Não importa em que bairro, em que pub, em que estação de metrô você esteja: sempre escutará de três a quatro idiomas diferentes ao mesmo tempo, o que anula nossa nacionalidade e nos dá a sensação arejada de pertencer ao planeta – Londres não é uma capital humilde, como se sabe. Falando em metrô: o primeiro trem subterrâneo de Londres começou a circular em 1863, antes mesmo da invenção da energia elétrica (era movido a vapor). Mind the gap. O nosso começará a circular em algum ano entre 2017 e o infinito.
O.k., evitarei comparações, até porque o londrino está menos londrino: já não é pontual e polido com fanatismo, deu uma relaxada, e isso de certa forma o democratiza. Até a rainha está mais “gente como a gente”. Uma semana antes de o bisneto vir ao mundo, foi perguntada se tinha preferência por menino ou menina: “Tanto faz, desde que nasça logo, pois quero sair de férias”. Foi-se o tempo em que responder “desde que venha com saúde” é que era nobre.
Aliás, se ouvia falar do pequeno George na imprensa, e só na imprensa. Nas ruas, nem um pio. Ninguém se mobilizou.
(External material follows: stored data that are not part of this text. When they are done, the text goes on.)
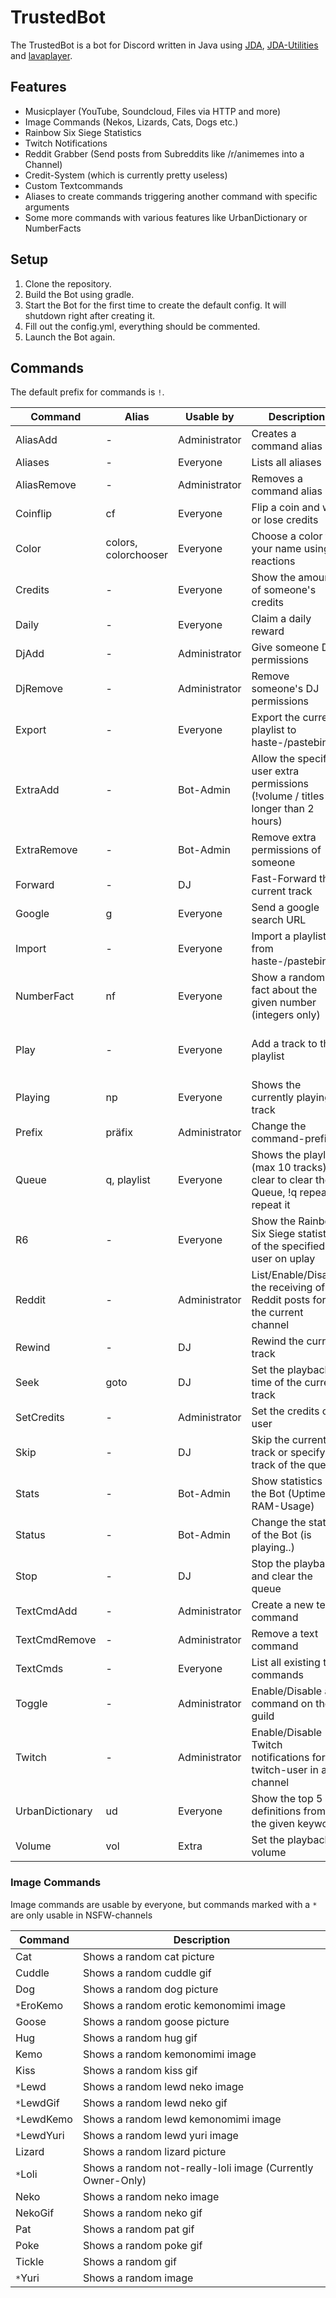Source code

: # TrustedBot
The TrustedBot is a bot for Discord written in Java using [JDA](https://github.com/DV8FromTheWorld/JDA), [JDA-Utilities](https://github.com/JDA-Applications/JDA-Utilities) and [lavaplayer](https://github.com/sedmelluq/lavaplayer).
## Features
 - Musicplayer (YouTube, Soundcloud, Files via HTTP and more)
 - Image Commands (Nekos, Lizards, Cats, Dogs etc.)
 - Rainbow Six Siege Statistics
 - Twitch Notifications
 - Reddit Grabber (Send posts from Subreddits like /r/animemes into a Channel)
 - Credit-System (which is currently pretty useless)
 - Custom Textcommands
 - Aliases to create commands triggering another command with specific arguments
 - Some more commands with various features like UrbanDictionary or NumberFacts

## Setup
1. Clone the repository.
2. Build the Bot using gradle.
3. Start the Bot for the first time to create the default config. It will shutdown right after creating it.
4. Fill out the config.yml, everything should be commented.
5. Launch the Bot again.

## Commands
The default prefix for commands is `!`.

| Command         | Alias                | Usable by     | Description                                                          | Example                                            |
| --------------- | -------------------- | ------------- | -------------------------------------------------------------------- | -------------------------------------------------- |
| AliasAdd        | -                    | Administrator | Creates a command alias                                              | !aliasadd radio play https://radio-url.tld
| Aliases         | -                    | Everyone      | Lists all aliases                                                    | !aliases
| AliasRemove     | -                    | Administrator | Removes a command alias                                              | !aliasremove radio 
| Coinflip        | cf                   | Everyone      | Flip a coin and win or lose credits                                  | !cf heads 100
| Color           | colors, colorchooser | Everyone      | Choose a color for your name using reactions                         | !color
| Credits         | -                    | Everyone      | Show the amount of someone's credits                                 | !credits @Pheromir#1337
| Daily           | -                    | Everyone      | Claim a daily reward                                                 | !daily
| DjAdd           | -                    | Administrator | Give someone DJ permissions                                          | !djadd @Pheromir#1337
| DjRemove        | -                    | Administrator | Remove someone's DJ permissions                                      | !djremove @Pheromir#1337
| Export          | -                    | Everyone      | Export the current playlist to haste-/pastebin                       | !export
| ExtraAdd        | -                    | Bot-Admin     | Allow the specified user extra permissions (!volume / titles longer than 2 hours) | !extraadd @Pheromir#1337
| ExtraRemove     | -                    | Bot-Admin     | Remove extra permissions of someone                                  | !extraremove @Pheromir#1337
| Forward         | -                    | DJ            | Fast-Forward the current track                                       | !forward 1:45
| Google          | g                    | Everyone      | Send a google search URL                                             | !g Discord
| Import          | -                    | Everyone      | Import a playlist from haste-/pastebin                               | !import https://hastebin.com/pasteId
| NumberFact      | nf                   | Everyone      | Show a random fact about the given number (integers only)            | !nf 666
| Play            | -                    | Everyone      | Add a track to the playlist                                          | !play never gonna give you up / !play https://www.youtube.com/watch?v=dQw4w9WgXcQ
| Playing         | np                   | Everyone      | Shows the currently playing track                                    | !np
| Prefix          | präfix               | Administrator | Change the command-prefix                                            | !prefix ~
| Queue           | q, playlist          | Everyone      | Shows the playlist (max 10 tracks), !q clear to clear the Queue, !q repeat to repeat it | !q
| R6              | -                    | Everyone      | Show the Rainbow Six Siege statistics of the specified user on uplay | !r6 TRST.Pheromir
| Reddit          | -                    | Administrator | List/Enable/Disable the receiving of Reddit posts for the current channel | !reddit animemes new
| Rewind          | -                    | DJ            | Rewind the current track                                             | !rewind 1:34
| Seek            | goto                 | DJ            | Set the playback time of the current track                           | !seek 4:04
| SetCredits      | -                    | Administrator | Set the credits of a user                                            | !setcredits @Pheromir#1337 666
| Skip            | -                    | DJ            | Skip the current track or specify a track of the queue               | !skip / !skip 4
| Stats           | -                    | Bot-Admin     | Show statistics of the Bot (Uptime, RAM-Usage)                       | !stats
| Status          | -                    | Bot-Admin     | Change the status of the Bot (is playing..)                          | !status play Minecraft
| Stop            | -                    | DJ            | Stop the playback and clear the queue                                | !stop
| TextCmdAdd      | -                    | Administrator | Create a new text command                                            | !textcmdadd rules 1. Be nice! [...]
| TextCmdRemove   | -                    | Administrator | Remove a text command                                                | !textcmdremove rules
| TextCmds        | -                    | Everyone      | List all existing text commands                                      | !textcmds
| Toggle          | -                    | Administrator | Enable/Disable a command on the guild                                | !toggle play
| Twitch          | -                    | Administrator | Enable/Disable Twitch notifications for a twitch-user in a channel   | !twitch Rainbow6
| UrbanDictionary | ud                   | Everyone      | Show the top 5 definitions from the given keyword                    | !ud weeb
| Volume          | vol                  | Extra         | Set the playback volume                                              | !vol 10

### Image Commands
Image commands are usable by everyone, but commands marked with a `*` are only usable in NSFW-channels

| Command     | Description                            |
| ----------- | -------------------------------------- |
| Cat         | Shows a random cat picture
| Cuddle      | Shows a random cuddle gif
| Dog         | Shows a random dog picture
| `*`EroKemo  | Shows a random erotic kemonomimi image
| Goose       | Shows a random goose picture
| Hug         | Shows a random hug gif
| Kemo        | Shows a random kemonomimi image
| Kiss        | Shows a random kiss gif
| `*`Lewd     | Shows a random lewd neko image
| `*`LewdGif  | Shows a random lewd neko gif
| `*`LewdKemo | Shows a random lewd kemonomimi image
| `*`LewdYuri | Shows a random lewd yuri image
| Lizard      | Shows a random lizard picture
| `*`Loli     | Shows a random not-really-loli image (Currently Owner-Only)
| Neko        | Shows a random neko image
| NekoGif     | Shows a random neko gif
| Pat         | Shows a random pat gif
| Poke        | Shows a random poke gif
| Tickle      | Shows a random gif
| `*`Yuri     | Shows a random image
Aquele grupo reunido em frente ao Palácio de Buckingham no dia 22 de julho era composto apenas de turistas estrangeiros, em mesmo número dos que estão lá hoje e que estarão lá amanhã. O inglês está mais interessado na vida real do que na realeza.
Londres perdeu um pouco a fleuma até no clima. Com temperaturas acima dos 30 graus, sem um pingo de chuva por semanas seguidas, a falta de compostura diante do calor virou notícia. Nunca se viu tanto homem sem camisa pelas ruas – para eles, prova irrefutável da decadência do império.
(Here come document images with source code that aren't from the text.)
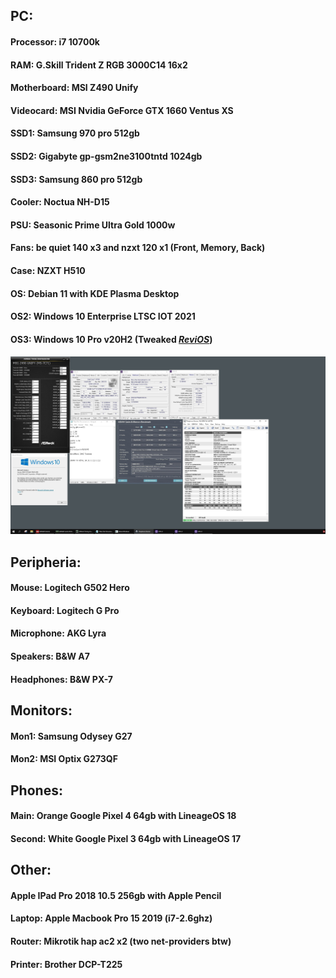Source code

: ## PC:
#### Processor: **i7 10700k**
#### RAM: **G.Skill Trident Z RGB 3000C14 16x2**
#### Motherboard: **MSI Z490 Unify**
#### Videocard: **MSI Nvidia GeForce GTX 1660 Ventus XS**
#### SSD1: **Samsung 970 pro 512gb**
#### SSD2: **Gigabyte gp-gsm2ne3100tntd 1024gb** 
#### SSD3: **Samsung 860 pro 512gb**
#### Cooler: **Noctua NH-D15**
#### PSU: **Seasonic Prime Ultra Gold 1000w**
#### Fans: **be quiet 140 x3 and nzxt 120 x1 (Front, Memory, Back)**
#### Case: **NZXT H510**
#### OS: **Debian 11 with KDE Plasma Desktop**
#### OS2: **Windows 10 Enterprise LTSC IOT 2021**
#### OS3: **Windows 10 Pro v20H2 (Tweaked *[ReviOS](https://www.revi.cc)*)**
#### ![OC Setup](/img/oc_1.jpeg)

## Peripheria:
#### Mouse: **Logitech G502 Hero**
#### Keyboard: **Logitech G Pro**
#### Microphone: **AKG Lyra**
#### Speakers: **B&W A7**
#### Headphones: **B&W PX-7**

## Monitors:
#### Mon1: **Samsung Odysey G27**
#### Mon2: **MSI Optix G273QF**

## Phones:
#### Main: **Orange Google Pixel 4 64gb with LineageOS 18**
#### Second: **White Google Pixel 3 64gb with LineageOS 17**

## Other:
#### **Apple IPad Pro 2018 10.5 256gb with Apple Pencil**
#### Laptop: **Apple Macbook Pro 15 2019 (i7-2.6ghz)**
#### Router: **Mikrotik hap ac2 x2 (two net-providers btw)**
#### Printer: **Brother DCP-T225**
Ou seja, Londres está mais solta – me segurei para não escrever “mais brasileira”, mas não ando bebendo tanto assim. Continua majestosa em sua arquitetura, com museus de tirar o fôlego (a exposição do fotógrafo Sebastião Salgado no Museu de História Natural é de nos encher de orgulho – absolutamente espetacular) e com parques cujo paisagismo você jura que ficou a cargo de algum pintor impressionista.
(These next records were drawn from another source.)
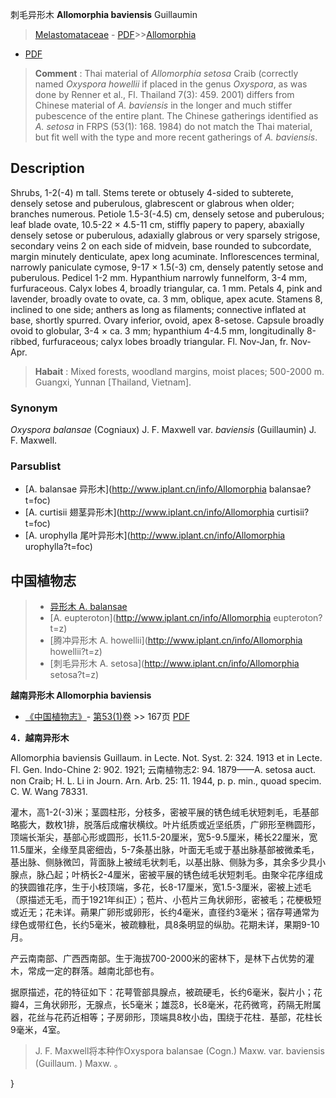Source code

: 刺毛异形木 **Allomorphia baviensis** Guillaumin

> [Melastomataceae](http://www.iplant.cn/info/Melastomataceae?t=foc) - [PDF](http://www.iplant.cn/foc/pdf/Melastomataceae.pdf)>>[Allomorphia](http://www.iplant.cn/info/Allomorphia?t=foc)
 - [PDF](http://www.iplant.cn/foc/pdf/Allomorphia.pdf)

> **Comment** : 
> Thai material of *Allomorphia setosa* Craib (correctly named *Oxyspora howellii* if placed in the genus *Oxyspora*, as was done by Renner et al., Fl. Thailand 7(3): 459. 2001) differs from Chinese material of *A. baviensis* in the longer and much stiffer pubescence of the entire plant. The Chinese gatherings identified as *A. setosa* in FRPS (53(1): 168. 1984) do not match the Thai material, but fit well with the type and more recent gatherings of *A. baviensis*.

## Description

Shrubs, 1-2(-4) m tall. Stems terete or obtusely 4-sided to subterete, densely setose and puberulous, glabrescent or glabrous when older; branches numerous. Petiole 1.5-3(-4.5) cm, densely setose and puberulous; leaf blade ovate, 10.5-22 × 4.5-11 cm, stiffly papery to papery, abaxially densely setose or puberulous, adaxially glabrous or very sparsely strigose, secondary veins 2 on each side of midvein, base rounded to subcordate, margin minutely denticulate, apex long acuminate. Inflorescences terminal, narrowly paniculate cymose, 9-17 × 1.5(-3) cm, densely patently setose and puberulous. Pedicel 1-2 mm. Hypanthium narrowly funnelform, 3-4 mm, furfuraceous. Calyx lobes 4, broadly triangular, ca. 1 mm. Petals 4, pink and lavender, broadly ovate to ovate, ca. 3 mm, oblique, apex acute. Stamens 8, inclined to one side; anthers as long as filaments; connective inflated at base, shortly spurred. Ovary inferior, ovoid, apex 8-setose. Capsule broadly ovoid to globular, 3-4 × ca. 3 mm; hypanthium 4-4.5 mm, longitudinally 8-ribbed, furfuraceous; calyx lobes broadly triangular. Fl. Nov-Jan, fr. Nov-Apr.

> **Habait** : 
> Mixed forests, woodland margins, moist places; 500-2000 m. Guangxi, Yunnan [Thailand, Vietnam].

### Synonym
*Oxyspora balansae* (Cogniaux) J. F. Maxwell var. *baviensis* (Guillaumin) J. F. Maxwell.

### Parsublist

* [A.  balansae  异形木](http://www.iplant.cn/info/Allomorphia balansae?t=foc)
* [A.  curtisii  翅茎异形木](http://www.iplant.cn/info/Allomorphia curtisii?t=foc)
* [A.  urophylla  尾叶异形木](http://www.iplant.cn/info/Allomorphia urophylla?t=foc)

## 中国植物志

> * [异形木  A.  balansae](Allomorphia-balansae-异形木.md)
> * [A.  eupteroton](http://www.iplant.cn/info/Allomorphia eupteroton?t=z)
> * [腾冲异形木  A.  howellii](http://www.iplant.cn/info/Allomorphia howellii?t=z)
> * [刺毛异形木  A.  setosa](http://www.iplant.cn/info/Allomorphia setosa?t=z)

**越南异形木 Allomorphia baviensis**

* [《中国植物志》](http://www.iplant.cn/frps)- [第53(1)卷](http://www.iplant.cn/frps/vol/53(1)) >> 167页 [PDF](http://www.iplant.cn/frps/pdf/53(1)/167.PDF)

**4．越南异形木**

Allomorphia baviensis Guillaum. in Lecte. Not. Syst. 2: 324. 1913 et in Lecte. Fl. Gen. Indo-Chine 2: 902. 1921; 云南植物志2: 94. 1879——A. setosa auct. non Craib; H. L. Li in Journ. Arn. Arb. 25: 11. 1944, p. p. min., quoad specim. C. W. Wang 78331.

灌木，高1-2(-3)米；茎圆柱形，分枝多，密被平展的锈色绒毛状短刺毛，毛基部略膨大，数枚1排，脱落后成瘤状横纹。叶片纸质或近坚纸质，广卵形至椭圆形，顶端长渐尖，基部心形或圆形，长11.5-20厘米，宽5-9.5厘米，稀长22厘米，宽11.5厘米，全缘至具密细齿，5-7条基出脉，叶面无毛或于基出脉基部被微柔毛，基出脉、侧脉微凹，背面脉上被绒毛状刺毛，以基出脉、侧脉为多，其余多少具小腺点，脉凸起；叶柄长2-4厘米，密被平展的锈色绒毛状短刺毛。由聚伞花序组成的狭圆锥花序，生于小枝顶端，多花，长8-17厘米，宽1.5-3厘米，密被上述毛（原描述无毛，而于1921年纠正）；苞片、小苞片三角状卵形，密被毛；花梗极短或近无；花未详。蒴果广卵形或卵形，长约4毫米，直径约3毫米；宿存萼通常为绿色或带红色，长约5毫米，被疏糠秕，具8条明显的纵肋。花期未详，果期9-10月。

产云南南部、广西西南部。生于海拔700-2000米的密林下，是林下占优势的灌木，常成一定的群落。越南北部也有。

据原描述，花的特征如下：花萼管部具腺点，被疏硬毛，长约6毫米，裂片小；花瓣4，三角状卵形，无腺点，长5毫米；雄蕊8，长8毫米，花药微弯，药隔无附属器，花丝与花药近相等；子房卵形，顶端具8枚小齿，围绕于花柱．基部，花柱长9毫米，4室。

> J. F. Maxwell将本种作Oxyspora balansae (Cogn.) Maxw. var. baviensis (Guillaum. ) Maxw. 。

}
Aliás, foi em um parque que meu queixo tremeu e quase fui às lágrimas, e não por causa dos esquilos e das flores: enquanto o Papa abençoava nossa terra, eu dizia amém para os Rolling Stones em show satânico em pleno Hyde Park, com Mick Jagger a poucos metros de distância, em carne, osso, rugas e testosterona. Como se sabe, o sublime pode se manifestar de maneiras variadas e insuspeitas.
Enferrujada do jeito que estou, considere este texto apenas como um “oi, cheguei”. Um breve sumário de assuntos que logo adiante serão mais bem desenvolvidos. Por ora, ofereço esse patchwork só para dizer que estava com saudades e que, por mais que viajar seja fascinante, nada como estar de volta à casa.